それが、タワーからの正式な発表だった。分かっていることはそれだけだったので、何も不思議はなかった。
「ナオ? 気持ちいいの?」
「んっ……あ、んんっ」
「じゃあ、もっとしてあげるから」
青柳朋紘 は、黒瀬直哉 とボンディングして5年になる。大学在学中に鍵崎翠と果貫蒼に勧められてペアになった。二人はタワー所属のレベル8として、潜入捜査も行う優秀なペアとして名を馳せている。
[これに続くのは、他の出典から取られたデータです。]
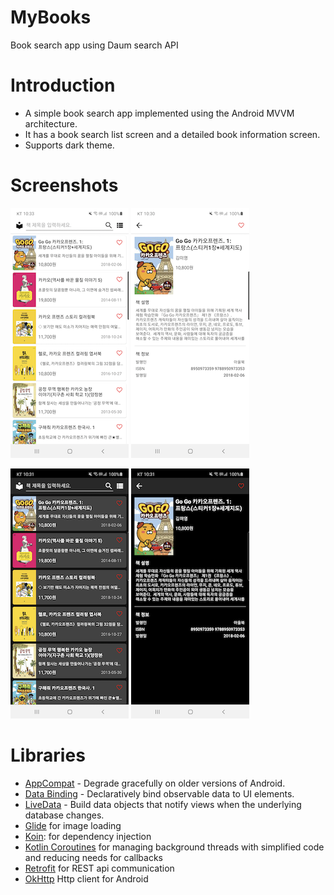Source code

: MyBooks
=======
Book search app using Daum search API 

Introduction
============
* A simple book search app implemented using the Android MVVM architecture.
* It has a book search list screen and a detailed book information screen.
* Supports dark theme.

Screenshots
===========
![Book list](screenshots/book_list.png "A book search results")
![Book details](screenshots/book_detail.png "Details for a specific book")

![Book list](screenshots/book_list_dark.png "A book search results(Drak Theme)")
![Book details](screenshots/book_detail_dark.png "Details for a specific book(Drak Theme)")

Libraries
=========
* [AppCompat][1] - Degrade gracefully on older versions of Android.
* [Data Binding][2] - Declaratively bind observable data to UI elements.
* [LiveData][3] - Build data objects that notify views when the underlying database changes.
* [Glide][4] for image loading
* [Koin][5]: for dependency injection
* [Kotlin Coroutines][6] for managing background threads with simplified code and reducing needs for callbacks
* [Retrofit][7] for REST api communication
* [OkHttp][8] Http client for Android

[1]: https://developer.android.com/topic/libraries/support-library/packages#v7-appcompat
[2]: https://developer.android.com/topic/libraries/data-binding/
[3]: https://developer.android.com/topic/libraries/architecture/livedata
[4]: https://bumptech.github.io/glide/
[5]: https://kotlinlang.org/docs/reference/coroutines-overview.html
[6]: https://insert-koin.io/
[7]: https://square.github.io/retrofit/
[8]: https://square.github.io/okhttp/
今日は珍しくオフだった。たまには二人で出掛けようと、ランチに向かうためにのんびりと歩いている途中、ナオは酔っ払いにぶつかられた。それからナオの様子がおかしく、その男が通り魔として凶行に及ぼうとしていたのを阻止したということがわかった頃には、ナオはゾーンアウトし始めていた。
「トモ……うっいたっ! あ、なんだ?」
「ナオ? ……なんだこれ?」
すぐに連れ帰ってナオを抱いた。いつもならすぐに良くなっていくのに、今日は何故か全く快方に向かわない。それどころか、抱けば抱くほど、体が冷たくなっていって、ナオは苦痛に顔を歪ませていった。俺は心配になってナオの頬に手を寄せた。すると、ナオはその刺激すら痛がって顔を背けた。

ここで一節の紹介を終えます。